For Seniors : Writer Turns Her Passion Toward Health Initiative

Share

People thought she was dead. When a friend called to verify, instead of responding with a witty quip--not out of character for this two-time Emmy-winning comedy writer--she got depressed.

But not for long.

Lila Garrett is alive and well and wants everyone else to be that way too. That’s why she decided to chair the Westside Coalition for Proposition 186--the Health Security Act. As for the premature news of her demise, it’s her old life that’s gone, not Lila Garrett herself.

“Hearing that people thought I was dead made me do something which I rarely do--contemplate my life,” she says in her trademark powerful delivery. “I’m single. I’m not working in the business. And I’m not making enormous waves anymore. In other words, according to (the friend’s) image of me, I was dead.”

Advertisement

I’ve known Lila Garrett for almost 15 years. She’s as vulnerable as she is impenetrable, emotional as she is unsentimental. She’s never boring. She can be hilariously funny and downright infuriating. She’s known as difficult by people who love her and imperious by those who don’t.

“When a woman is described as difficult it usually means she’s too assertive, too opinionated, too something or other which is never too anything for a man,” she said.

Garrett, who declines to give her age but admits to being eligible for Medicare, was the first woman to write, produce and direct her own television movie.
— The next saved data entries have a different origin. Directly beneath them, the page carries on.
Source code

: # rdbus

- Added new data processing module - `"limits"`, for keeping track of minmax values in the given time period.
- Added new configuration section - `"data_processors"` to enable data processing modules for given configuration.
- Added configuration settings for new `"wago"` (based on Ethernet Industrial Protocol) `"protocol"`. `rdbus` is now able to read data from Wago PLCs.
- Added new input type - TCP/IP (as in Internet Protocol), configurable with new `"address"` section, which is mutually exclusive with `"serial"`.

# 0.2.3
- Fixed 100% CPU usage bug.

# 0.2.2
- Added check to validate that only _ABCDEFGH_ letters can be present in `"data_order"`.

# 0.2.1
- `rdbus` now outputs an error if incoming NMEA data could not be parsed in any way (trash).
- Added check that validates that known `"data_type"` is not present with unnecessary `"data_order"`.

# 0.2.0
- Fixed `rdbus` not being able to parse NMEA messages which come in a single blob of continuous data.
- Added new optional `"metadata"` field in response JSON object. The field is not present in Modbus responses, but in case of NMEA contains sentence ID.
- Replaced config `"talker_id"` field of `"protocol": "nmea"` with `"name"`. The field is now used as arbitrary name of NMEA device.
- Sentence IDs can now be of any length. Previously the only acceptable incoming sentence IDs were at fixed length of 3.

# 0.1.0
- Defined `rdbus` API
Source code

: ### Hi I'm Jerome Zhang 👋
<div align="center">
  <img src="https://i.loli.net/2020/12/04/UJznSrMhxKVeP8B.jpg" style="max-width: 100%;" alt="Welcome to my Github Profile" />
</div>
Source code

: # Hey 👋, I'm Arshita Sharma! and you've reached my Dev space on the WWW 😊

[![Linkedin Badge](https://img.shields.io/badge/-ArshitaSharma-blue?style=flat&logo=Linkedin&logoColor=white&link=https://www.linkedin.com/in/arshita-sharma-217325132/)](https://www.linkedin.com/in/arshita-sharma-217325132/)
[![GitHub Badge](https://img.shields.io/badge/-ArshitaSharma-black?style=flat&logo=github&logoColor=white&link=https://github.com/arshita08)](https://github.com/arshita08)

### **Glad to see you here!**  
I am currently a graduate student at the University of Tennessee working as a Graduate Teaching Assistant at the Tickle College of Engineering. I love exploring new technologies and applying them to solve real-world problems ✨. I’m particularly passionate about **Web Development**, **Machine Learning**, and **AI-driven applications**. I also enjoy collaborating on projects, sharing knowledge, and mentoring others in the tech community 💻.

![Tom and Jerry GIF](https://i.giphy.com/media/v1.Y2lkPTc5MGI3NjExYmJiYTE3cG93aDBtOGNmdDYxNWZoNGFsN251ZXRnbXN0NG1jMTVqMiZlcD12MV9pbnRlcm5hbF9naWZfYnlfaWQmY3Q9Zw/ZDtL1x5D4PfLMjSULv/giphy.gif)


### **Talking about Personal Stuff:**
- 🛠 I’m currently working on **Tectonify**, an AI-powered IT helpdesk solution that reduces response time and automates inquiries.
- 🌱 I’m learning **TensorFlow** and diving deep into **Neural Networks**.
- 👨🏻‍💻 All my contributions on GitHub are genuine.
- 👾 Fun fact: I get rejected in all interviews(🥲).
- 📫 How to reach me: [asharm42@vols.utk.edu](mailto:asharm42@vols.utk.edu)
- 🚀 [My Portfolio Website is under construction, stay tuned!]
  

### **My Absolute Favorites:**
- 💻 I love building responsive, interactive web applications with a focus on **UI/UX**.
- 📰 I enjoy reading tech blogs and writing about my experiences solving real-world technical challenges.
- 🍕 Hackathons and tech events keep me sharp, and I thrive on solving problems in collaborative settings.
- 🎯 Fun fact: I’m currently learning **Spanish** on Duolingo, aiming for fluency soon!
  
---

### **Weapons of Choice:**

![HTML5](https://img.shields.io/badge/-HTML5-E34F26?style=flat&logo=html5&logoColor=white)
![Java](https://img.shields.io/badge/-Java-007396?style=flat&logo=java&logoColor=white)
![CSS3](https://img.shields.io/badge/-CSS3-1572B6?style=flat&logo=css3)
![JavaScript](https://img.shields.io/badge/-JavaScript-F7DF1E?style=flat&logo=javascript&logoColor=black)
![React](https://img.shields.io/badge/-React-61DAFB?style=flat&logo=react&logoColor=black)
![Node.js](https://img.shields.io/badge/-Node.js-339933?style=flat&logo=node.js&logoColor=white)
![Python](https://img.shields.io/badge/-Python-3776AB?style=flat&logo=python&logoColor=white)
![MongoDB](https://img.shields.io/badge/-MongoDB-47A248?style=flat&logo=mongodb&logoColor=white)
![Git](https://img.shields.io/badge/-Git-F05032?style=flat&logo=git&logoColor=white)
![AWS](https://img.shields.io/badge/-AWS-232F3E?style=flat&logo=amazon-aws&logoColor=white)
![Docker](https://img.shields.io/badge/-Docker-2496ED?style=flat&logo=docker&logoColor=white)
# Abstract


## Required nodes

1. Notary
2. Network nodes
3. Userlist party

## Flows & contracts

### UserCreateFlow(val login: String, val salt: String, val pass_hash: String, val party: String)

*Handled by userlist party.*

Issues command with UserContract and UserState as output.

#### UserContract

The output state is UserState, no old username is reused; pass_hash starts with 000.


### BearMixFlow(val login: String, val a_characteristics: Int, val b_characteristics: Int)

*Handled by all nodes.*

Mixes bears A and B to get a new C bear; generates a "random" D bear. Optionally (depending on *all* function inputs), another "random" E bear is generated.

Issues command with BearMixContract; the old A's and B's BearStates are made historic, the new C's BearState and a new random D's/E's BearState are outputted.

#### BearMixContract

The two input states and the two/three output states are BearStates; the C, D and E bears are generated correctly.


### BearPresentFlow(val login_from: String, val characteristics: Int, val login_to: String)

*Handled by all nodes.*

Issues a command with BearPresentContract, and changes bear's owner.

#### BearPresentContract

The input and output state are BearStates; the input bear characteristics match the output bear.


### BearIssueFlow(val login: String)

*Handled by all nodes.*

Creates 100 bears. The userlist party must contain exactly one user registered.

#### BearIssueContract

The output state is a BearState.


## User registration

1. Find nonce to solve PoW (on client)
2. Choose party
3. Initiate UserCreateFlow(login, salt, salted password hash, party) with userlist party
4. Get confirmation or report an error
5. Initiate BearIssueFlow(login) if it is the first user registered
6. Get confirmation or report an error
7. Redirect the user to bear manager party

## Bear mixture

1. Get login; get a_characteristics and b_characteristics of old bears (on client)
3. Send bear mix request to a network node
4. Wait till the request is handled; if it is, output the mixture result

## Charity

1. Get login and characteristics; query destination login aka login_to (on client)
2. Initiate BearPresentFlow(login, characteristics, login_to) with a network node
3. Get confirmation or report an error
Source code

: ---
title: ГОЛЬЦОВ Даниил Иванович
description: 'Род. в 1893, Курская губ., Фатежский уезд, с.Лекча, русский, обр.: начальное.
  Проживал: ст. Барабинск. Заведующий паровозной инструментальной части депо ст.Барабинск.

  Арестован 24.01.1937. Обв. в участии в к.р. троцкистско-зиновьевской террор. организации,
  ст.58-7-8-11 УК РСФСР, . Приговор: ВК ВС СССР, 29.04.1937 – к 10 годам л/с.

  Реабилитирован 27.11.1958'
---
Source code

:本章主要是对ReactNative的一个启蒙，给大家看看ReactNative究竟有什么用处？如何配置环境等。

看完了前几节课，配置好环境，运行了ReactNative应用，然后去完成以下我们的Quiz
She has received, besides the two Emmys, the Writer’s Guild Award and a New York International Film Festival Award.

“Being a pioneer is overrated,” she said.

Because Hollywood has notoriously been anti-elder, she also has involved herself in teaching and politics. She teaches writing at UCLA Extension, but politics are the constant in her life.

She can’t be talked out of her opinion about the need for gun control or talked into blaming immigrants for the problems of society. Nor can she be persuaded that health care is a right, not a privilege.

But, agree with her or not, when Garrett is involved in a cause things happen. In her view, her so-called death started 10 years ago when she lost a few big battles.

Advertisement

“I ended a meaningful long-term relationship with a man I was living with for 17 years, which I do not want to discuss, and I lost a battle with the Writer’s Guild West over the issue of writers getting just compensation from the rental and sale of videos,” she said. “I felt we were being sold out by a group of elite self-serving representatives of the Guild who did not represent the writers as a whole.”

Garrett also lost an election as vice president of the Guild and was “brutalized,” she says, in a Times article in which she feels she was characterized as a “very wealthy woman talking about the rank and file while she luxuriated in a Malibu beach house.”

She is unapologetic about living well and feels that “those of us who have enough shouldn’t be made poorer but we should all fight for everyone else to be richer. . . . Besides, it was a rented beach house.”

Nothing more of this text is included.